:: PROVIDED MATERIAL ::

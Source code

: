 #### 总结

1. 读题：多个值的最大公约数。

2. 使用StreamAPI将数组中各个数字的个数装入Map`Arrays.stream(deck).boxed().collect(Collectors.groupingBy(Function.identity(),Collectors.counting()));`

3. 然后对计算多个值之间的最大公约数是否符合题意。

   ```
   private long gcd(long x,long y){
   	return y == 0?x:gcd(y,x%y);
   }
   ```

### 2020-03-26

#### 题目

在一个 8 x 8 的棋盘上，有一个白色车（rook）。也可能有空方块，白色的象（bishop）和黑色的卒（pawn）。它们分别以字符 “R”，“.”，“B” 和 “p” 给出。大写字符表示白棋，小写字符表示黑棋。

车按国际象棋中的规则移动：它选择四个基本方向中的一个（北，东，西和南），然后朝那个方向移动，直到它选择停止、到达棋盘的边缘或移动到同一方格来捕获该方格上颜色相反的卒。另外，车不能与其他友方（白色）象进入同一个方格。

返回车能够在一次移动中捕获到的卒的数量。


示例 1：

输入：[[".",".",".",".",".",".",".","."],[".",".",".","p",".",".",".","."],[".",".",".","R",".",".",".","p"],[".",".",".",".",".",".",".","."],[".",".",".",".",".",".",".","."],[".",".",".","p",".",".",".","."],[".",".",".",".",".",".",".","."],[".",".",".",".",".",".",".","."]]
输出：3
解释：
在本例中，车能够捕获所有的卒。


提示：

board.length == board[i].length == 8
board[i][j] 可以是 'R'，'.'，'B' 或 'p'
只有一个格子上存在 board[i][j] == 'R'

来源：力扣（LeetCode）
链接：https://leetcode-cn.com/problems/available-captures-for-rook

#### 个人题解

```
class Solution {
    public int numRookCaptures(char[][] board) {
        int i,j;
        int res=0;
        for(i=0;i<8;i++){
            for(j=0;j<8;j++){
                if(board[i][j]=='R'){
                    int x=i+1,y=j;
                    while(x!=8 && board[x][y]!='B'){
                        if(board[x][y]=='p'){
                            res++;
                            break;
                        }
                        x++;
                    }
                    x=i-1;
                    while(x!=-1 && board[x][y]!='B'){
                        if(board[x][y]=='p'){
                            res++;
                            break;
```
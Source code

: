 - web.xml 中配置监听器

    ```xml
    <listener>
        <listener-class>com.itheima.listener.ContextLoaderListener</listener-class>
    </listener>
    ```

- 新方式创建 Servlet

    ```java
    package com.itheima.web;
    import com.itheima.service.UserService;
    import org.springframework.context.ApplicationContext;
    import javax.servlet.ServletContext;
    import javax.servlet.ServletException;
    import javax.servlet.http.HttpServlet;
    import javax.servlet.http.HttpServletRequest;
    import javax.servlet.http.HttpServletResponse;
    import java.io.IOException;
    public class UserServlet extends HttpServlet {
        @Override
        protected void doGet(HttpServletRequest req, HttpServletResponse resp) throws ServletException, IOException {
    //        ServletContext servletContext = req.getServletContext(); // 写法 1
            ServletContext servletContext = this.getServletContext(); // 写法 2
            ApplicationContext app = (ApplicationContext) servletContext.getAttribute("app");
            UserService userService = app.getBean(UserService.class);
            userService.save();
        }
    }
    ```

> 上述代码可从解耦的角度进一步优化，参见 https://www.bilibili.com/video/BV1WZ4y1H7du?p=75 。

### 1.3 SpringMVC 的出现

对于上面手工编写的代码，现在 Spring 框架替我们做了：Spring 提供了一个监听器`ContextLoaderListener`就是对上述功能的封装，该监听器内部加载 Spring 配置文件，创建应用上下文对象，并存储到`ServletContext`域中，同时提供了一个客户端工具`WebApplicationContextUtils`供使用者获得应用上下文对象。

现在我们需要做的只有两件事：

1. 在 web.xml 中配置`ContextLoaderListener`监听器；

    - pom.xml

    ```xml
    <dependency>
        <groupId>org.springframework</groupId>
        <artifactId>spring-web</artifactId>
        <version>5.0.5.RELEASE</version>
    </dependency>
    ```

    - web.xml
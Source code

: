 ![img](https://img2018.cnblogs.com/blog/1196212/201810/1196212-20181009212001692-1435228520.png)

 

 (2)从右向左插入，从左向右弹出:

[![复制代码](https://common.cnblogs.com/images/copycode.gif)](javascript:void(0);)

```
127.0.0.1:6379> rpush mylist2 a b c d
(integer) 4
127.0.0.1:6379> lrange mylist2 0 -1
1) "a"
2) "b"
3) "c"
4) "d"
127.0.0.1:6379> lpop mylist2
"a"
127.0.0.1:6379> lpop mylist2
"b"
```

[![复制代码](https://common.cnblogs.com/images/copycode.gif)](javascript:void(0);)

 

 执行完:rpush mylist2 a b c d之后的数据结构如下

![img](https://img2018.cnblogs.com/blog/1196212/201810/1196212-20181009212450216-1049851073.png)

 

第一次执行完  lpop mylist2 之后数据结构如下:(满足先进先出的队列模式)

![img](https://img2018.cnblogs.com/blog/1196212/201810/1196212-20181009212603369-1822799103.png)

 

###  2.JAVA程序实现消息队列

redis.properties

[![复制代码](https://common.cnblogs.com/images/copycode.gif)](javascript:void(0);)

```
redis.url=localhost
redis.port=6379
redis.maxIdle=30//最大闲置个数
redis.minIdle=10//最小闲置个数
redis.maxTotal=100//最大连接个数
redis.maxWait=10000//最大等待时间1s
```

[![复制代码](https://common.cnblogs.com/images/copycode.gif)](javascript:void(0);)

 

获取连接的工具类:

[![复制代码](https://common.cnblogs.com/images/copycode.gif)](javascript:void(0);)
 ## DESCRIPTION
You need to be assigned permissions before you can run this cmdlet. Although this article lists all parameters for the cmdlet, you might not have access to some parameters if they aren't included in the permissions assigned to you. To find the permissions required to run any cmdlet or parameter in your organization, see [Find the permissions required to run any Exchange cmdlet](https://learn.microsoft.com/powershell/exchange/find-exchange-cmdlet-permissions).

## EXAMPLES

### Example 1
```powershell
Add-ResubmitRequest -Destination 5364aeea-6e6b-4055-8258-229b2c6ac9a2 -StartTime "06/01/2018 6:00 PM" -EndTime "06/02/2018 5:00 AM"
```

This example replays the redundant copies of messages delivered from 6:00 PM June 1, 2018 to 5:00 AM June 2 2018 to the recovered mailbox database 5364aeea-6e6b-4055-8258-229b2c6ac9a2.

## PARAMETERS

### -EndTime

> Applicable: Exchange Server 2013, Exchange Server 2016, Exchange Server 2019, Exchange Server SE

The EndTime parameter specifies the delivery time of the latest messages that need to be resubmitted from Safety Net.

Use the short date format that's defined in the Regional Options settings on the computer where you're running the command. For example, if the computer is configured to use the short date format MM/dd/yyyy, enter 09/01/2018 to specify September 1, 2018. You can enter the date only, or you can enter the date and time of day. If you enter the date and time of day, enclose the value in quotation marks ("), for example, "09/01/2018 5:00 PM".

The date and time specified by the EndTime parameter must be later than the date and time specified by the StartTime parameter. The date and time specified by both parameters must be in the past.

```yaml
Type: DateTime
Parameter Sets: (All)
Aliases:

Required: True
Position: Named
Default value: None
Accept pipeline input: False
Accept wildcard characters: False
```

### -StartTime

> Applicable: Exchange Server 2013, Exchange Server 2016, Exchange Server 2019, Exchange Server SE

:::

PROBLEM TO SOLVE: Give every entry once more, exactly as it reads.

REPLY TO THE TASK:
Source code

: #### 总结

1. 读题：多个值的最大公约数。

2. 使用StreamAPI将数组中各个数字的个数装入Map`Arrays.stream(deck).boxed().collect(Collectors.groupingBy(Function.identity(),Collectors.counting()));`

3. 然后对计算多个值之间的最大公约数是否符合题意。

   ```
   private long gcd(long x,long y){
   	return y == 0?x:gcd(y,x%y);
   }
   ```

### 2020-03-26

#### 题目

在一个 8 x 8 的棋盘上，有一个白色车（rook）。也可能有空方块，白色的象（bishop）和黑色的卒（pawn）。它们分别以字符 “R”，“.”，“B” 和 “p” 给出。大写字符表示白棋，小写字符表示黑棋。

车按国际象棋中的规则移动：它选择四个基本方向中的一个（北，东，西和南），然后朝那个方向移动，直到它选择停止、到达棋盘的边缘或移动到同一方格来捕获该方格上颜色相反的卒。另外，车不能与其他友方（白色）象进入同一个方格。

返回车能够在一次移动中捕获到的卒的数量。


示例 1：

输入：[[".",".",".",".",".",".",".","."],[".",".",".","p",".",".",".","."],[".",".",".","R",".",".",".","p"],[".",".",".",".",".",".",".","."],[".",".",".",".",".",".",".","."],[".",".",".","p",".",".",".","."],[".",".",".",".",".",".",".","."],[".",".",".",".",".",".",".","."]]
输出：3
解释：
在本例中，车能够捕获所有的卒。


提示：

board.length == board[i].length == 8
board[i][j] 可以是 'R'，'.'，'B' 或 'p'
只有一个格子上存在 board[i][j] == 'R'

来源：力扣（LeetCode）
链接：https://leetcode-cn.com/problems/available-captures-for-rook

#### 个人题解

```
class Solution {
    public int numRookCaptures(char[][] board) {
        int i,j;
        int res=0;
        for(i=0;i<8;i++){
            for(j=0;j<8;j++){
                if(board[i][j]=='R'){
                    int x=i+1,y=j;
                    while(x!=8 && board[x][y]!='B'){
                        if(board[x][y]=='p'){
                            res++;
                            break;
                        }
                        x++;
                    }
                    x=i-1;
                    while(x!=-1 && board[x][y]!='B'){
                        if(board[x][y]=='p'){
                            res++;
                            break;
```
Source code

: - web.xml 中配置监听器

    ```xml
    <listener>
        <listener-class>com.itheima.listener.ContextLoaderListener</listener-class>
    </listener>
    ```

- 新方式创建 Servlet

    ```java
    package com.itheima.web;
    import com.itheima.service.UserService;
    import org.springframework.context.ApplicationContext;
    import javax.servlet.ServletContext;
    import javax.servlet.ServletException;
    import javax.servlet.http.HttpServlet;
    import javax.servlet.http.HttpServletRequest;
    import javax.servlet.http.HttpServletResponse;
    import java.io.IOException;
    public class UserServlet extends HttpServlet {
        @Override
        protected void doGet(HttpServletRequest req, HttpServletResponse resp) throws ServletException, IOException {
    //        ServletContext servletContext = req.getServletContext(); // 写法 1
            ServletContext servletContext = this.getServletContext(); // 写法 2
            ApplicationContext app = (ApplicationContext) servletContext.getAttribute("app");
            UserService userService = app.getBean(UserService.class);
            userService.save();
        }
    }
    ```

> 上述代码可从解耦的角度进一步优化，参见 https://www.bilibili.com/video/BV1WZ4y1H7du?p=75 。

### 1.3 SpringMVC 的出现

对于上面手工编写的代码，现在 Spring 框架替我们做了：Spring 提供了一个监听器`ContextLoaderListener`就是对上述功能的封装，该监听器内部加载 Spring 配置文件，创建应用上下文对象，并存储到`ServletContext`域中，同时提供了一个客户端工具`WebApplicationContextUtils`供使用者获得应用上下文对象。

现在我们需要做的只有两件事：

1. 在 web.xml 中配置`ContextLoaderListener`监听器；

    - pom.xml

    ```xml
    <dependency>
        <groupId>org.springframework</groupId>
        <artifactId>spring-web</artifactId>
        <version>5.0.5.RELEASE</version>
    </dependency>
    ```

    - web.xml
Source code

: ![img](https://img2018.cnblogs.com/blog/1196212/201810/1196212-20181009212001692-1435228520.png)

 

 (2)从右向左插入，从左向右弹出:

[![复制代码](https://common.cnblogs.com/images/copycode.gif)](javascript:void(0);)

```
127.0.0.1:6379> rpush mylist2 a b c d
(integer) 4
127.0.0.1:6379> lrange mylist2 0 -1
1) "a"
2) "b"
3) "c"
4) "d"
127.0.0.1:6379> lpop mylist2
"a"
127.0.0.1:6379> lpop mylist2
"b"
```

[![复制代码](https://common.cnblogs.com/images/copycode.gif)](javascript:void(0);)

 

 执行完:rpush mylist2 a b c d之后的数据结构如下

![img](https://img2018.cnblogs.com/blog/1196212/201810/1196212-20181009212450216-1049851073.png)

 

第一次执行完  lpop mylist2 之后数据结构如下:(满足先进先出的队列模式)

![img](https://img2018.cnblogs.com/blog/1196212/201810/1196212-20181009212603369-1822799103.png)

 

###  2.JAVA程序实现消息队列

redis.properties

[![复制代码](https://common.cnblogs.com/images/copycode.gif)](javascript:void(0);)

```
redis.url=localhost
redis.port=6379
redis.maxIdle=30//最大闲置个数
redis.minIdle=10//最小闲置个数
redis.maxTotal=100//最大连接个数
redis.maxWait=10000//最大等待时间1s
```

[![复制代码](https://common.cnblogs.com/images/copycode.gif)](javascript:void(0);)

 

获取连接的工具类:

[![复制代码](https://common.cnblogs.com/images/copycode.gif)](javascript:void(0);)
 ## DESCRIPTION
You need to be assigned permissions before you can run this cmdlet. Although this article lists all parameters for the cmdlet, you might not have access to some parameters if they aren't included in the permissions assigned to you. To find the permissions required to run any cmdlet or parameter in your organization, see [Find the permissions required to run any Exchange cmdlet](https://learn.microsoft.com/powershell/exchange/find-exchange-cmdlet-permissions).

## EXAMPLES

### Example 1
```powershell
Add-ResubmitRequest -Destination 5364aeea-6e6b-4055-8258-229b2c6ac9a2 -StartTime "06/01/2018 6:00 PM" -EndTime "06/02/2018 5:00 AM"
```

This example replays the redundant copies of messages delivered from 6:00 PM June 1, 2018 to 5:00 AM June 2 2018 to the recovered mailbox database 5364aeea-6e6b-4055-8258-229b2c6ac9a2.

## PARAMETERS

### -EndTime

> Applicable: Exchange Server 2013, Exchange Server 2016, Exchange Server 2019, Exchange Server SE

The EndTime parameter specifies the delivery time of the latest messages that need to be resubmitted from Safety Net.

Use the short date format that's defined in the Regional Options settings on the computer where you're running the command. For example, if the computer is configured to use the short date format MM/dd/yyyy, enter 09/01/2018 to specify September 1, 2018. You can enter the date only, or you can enter the date and time of day. If you enter the date and time of day, enclose the value in quotation marks ("), for example, "09/01/2018 5:00 PM".

The date and time specified by the EndTime parameter must be later than the date and time specified by the StartTime parameter. The date and time specified by both parameters must be in the past.

```yaml
Type: DateTime
Parameter Sets: (All)
Aliases:

Required: True
Position: Named
Default value: None
Accept pipeline input: False
Accept wildcard characters: False
```

### -StartTime

> Applicable: Exchange Server 2013, Exchange Server 2016, Exchange Server 2019, Exchange Server SE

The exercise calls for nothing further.